Work request | Report every line below that has the string "DoxyParams" in it.

++++++++

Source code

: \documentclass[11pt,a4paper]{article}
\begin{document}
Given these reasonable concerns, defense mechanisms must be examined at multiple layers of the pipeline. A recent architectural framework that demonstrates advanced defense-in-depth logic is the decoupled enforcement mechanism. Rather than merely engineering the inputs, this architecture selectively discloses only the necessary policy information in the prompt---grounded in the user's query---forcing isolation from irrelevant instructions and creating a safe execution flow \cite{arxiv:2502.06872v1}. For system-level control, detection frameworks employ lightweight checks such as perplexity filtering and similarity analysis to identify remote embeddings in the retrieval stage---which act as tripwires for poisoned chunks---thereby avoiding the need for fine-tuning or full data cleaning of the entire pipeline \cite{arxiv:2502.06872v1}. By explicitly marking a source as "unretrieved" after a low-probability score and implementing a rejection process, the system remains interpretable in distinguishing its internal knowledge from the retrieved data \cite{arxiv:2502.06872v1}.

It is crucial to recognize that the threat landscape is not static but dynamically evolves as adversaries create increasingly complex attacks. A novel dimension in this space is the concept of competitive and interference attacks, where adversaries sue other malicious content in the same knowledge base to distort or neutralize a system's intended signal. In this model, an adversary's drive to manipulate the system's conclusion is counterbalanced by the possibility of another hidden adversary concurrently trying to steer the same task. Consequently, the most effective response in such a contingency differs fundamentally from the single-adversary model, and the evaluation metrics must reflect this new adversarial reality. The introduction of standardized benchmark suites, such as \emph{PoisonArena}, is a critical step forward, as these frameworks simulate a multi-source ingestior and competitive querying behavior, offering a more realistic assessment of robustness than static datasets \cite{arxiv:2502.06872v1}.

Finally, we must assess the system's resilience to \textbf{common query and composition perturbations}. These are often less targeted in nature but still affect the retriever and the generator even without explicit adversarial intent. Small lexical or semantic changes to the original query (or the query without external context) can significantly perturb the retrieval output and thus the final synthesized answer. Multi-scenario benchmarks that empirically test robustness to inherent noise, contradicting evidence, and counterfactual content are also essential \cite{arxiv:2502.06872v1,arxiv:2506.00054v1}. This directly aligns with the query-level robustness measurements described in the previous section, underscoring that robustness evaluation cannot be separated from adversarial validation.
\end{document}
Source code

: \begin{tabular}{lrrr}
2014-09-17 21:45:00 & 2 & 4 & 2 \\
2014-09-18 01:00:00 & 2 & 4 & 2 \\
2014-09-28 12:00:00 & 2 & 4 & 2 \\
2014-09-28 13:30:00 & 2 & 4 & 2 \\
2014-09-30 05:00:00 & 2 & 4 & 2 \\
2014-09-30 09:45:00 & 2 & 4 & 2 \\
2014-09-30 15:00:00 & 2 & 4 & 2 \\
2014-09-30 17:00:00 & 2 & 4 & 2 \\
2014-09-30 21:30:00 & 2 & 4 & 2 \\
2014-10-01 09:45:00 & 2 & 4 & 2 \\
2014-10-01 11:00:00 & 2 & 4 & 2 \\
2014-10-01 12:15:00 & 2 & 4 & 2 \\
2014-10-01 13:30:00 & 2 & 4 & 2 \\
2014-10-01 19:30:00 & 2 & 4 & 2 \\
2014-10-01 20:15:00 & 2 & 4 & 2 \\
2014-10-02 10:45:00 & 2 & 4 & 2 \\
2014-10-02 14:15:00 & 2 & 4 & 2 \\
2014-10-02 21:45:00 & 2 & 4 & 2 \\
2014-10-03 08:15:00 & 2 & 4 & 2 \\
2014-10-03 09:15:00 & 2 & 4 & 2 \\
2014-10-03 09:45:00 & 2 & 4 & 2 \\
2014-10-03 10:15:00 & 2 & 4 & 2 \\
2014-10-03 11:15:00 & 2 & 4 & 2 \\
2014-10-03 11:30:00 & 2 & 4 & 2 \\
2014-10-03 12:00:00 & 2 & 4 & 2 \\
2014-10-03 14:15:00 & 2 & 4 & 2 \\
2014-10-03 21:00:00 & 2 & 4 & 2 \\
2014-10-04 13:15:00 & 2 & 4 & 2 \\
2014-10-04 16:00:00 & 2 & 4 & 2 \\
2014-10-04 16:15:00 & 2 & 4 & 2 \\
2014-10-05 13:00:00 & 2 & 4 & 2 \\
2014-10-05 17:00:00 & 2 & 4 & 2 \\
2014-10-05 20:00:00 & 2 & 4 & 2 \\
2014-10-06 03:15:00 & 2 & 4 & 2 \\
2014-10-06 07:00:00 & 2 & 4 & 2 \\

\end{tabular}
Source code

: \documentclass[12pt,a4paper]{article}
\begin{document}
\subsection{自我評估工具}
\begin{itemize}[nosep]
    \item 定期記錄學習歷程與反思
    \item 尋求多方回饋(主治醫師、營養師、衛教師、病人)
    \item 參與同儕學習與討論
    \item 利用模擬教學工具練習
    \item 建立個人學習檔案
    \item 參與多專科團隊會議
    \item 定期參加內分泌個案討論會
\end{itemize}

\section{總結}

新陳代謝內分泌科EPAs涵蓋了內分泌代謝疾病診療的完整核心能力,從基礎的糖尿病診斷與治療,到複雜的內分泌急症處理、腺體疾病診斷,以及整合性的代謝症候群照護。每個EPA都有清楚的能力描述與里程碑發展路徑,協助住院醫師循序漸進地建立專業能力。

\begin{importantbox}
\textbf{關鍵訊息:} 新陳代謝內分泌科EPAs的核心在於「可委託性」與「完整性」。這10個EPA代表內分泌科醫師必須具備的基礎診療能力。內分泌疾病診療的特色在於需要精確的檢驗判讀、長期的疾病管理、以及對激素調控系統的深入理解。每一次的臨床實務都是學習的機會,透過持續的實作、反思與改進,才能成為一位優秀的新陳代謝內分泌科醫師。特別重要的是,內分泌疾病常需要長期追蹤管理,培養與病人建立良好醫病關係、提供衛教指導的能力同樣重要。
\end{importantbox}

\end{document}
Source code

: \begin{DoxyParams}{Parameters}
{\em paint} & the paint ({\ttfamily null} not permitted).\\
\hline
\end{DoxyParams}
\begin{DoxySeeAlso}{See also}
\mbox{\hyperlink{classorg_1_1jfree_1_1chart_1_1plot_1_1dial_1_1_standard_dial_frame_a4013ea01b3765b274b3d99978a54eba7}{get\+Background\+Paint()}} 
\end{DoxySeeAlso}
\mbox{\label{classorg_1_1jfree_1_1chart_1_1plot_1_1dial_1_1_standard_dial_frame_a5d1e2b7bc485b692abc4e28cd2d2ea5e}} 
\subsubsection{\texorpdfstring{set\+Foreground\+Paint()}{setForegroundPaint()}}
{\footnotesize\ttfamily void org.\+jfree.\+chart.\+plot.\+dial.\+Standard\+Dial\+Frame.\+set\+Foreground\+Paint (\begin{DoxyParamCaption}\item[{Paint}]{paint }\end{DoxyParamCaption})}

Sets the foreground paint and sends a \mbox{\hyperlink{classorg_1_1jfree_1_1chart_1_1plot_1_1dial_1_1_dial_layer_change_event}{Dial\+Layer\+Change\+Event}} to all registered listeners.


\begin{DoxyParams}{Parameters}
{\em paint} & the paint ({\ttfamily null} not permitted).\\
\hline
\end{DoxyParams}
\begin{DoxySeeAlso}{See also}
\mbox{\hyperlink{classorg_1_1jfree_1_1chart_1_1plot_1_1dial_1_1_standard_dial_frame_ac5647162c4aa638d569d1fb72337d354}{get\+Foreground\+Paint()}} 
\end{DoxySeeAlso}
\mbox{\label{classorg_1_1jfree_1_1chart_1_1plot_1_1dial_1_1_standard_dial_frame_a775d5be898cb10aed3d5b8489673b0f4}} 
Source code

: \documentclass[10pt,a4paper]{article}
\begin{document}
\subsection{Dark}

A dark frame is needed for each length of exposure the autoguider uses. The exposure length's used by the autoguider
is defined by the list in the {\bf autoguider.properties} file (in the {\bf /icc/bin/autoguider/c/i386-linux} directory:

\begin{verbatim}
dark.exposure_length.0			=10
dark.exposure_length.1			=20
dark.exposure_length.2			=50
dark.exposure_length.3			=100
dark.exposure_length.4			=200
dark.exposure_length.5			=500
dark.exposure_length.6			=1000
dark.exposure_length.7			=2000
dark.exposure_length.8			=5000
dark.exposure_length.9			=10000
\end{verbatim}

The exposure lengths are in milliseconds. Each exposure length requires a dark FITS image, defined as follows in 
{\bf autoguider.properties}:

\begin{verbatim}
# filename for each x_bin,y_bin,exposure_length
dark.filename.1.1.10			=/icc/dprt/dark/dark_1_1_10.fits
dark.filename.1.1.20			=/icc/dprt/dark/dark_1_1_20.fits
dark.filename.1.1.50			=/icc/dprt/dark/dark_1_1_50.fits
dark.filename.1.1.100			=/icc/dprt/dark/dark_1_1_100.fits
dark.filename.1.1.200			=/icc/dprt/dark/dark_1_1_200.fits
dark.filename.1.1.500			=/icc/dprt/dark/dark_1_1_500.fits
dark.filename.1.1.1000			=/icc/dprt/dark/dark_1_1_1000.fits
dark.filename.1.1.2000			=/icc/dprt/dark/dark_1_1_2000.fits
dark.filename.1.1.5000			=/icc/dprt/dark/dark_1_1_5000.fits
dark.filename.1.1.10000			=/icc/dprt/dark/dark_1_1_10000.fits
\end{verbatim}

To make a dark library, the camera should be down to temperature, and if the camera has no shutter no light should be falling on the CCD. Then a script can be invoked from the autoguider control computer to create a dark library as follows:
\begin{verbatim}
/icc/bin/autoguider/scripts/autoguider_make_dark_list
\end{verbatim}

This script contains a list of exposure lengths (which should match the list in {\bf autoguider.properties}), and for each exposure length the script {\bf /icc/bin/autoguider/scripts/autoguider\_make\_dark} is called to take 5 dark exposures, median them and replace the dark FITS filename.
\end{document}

++++++++

Written solution |
: \begin{DoxyParams}{Parameters}
\end{DoxyParams}
\begin{DoxyParams}{Parameters}
\end{DoxyParams}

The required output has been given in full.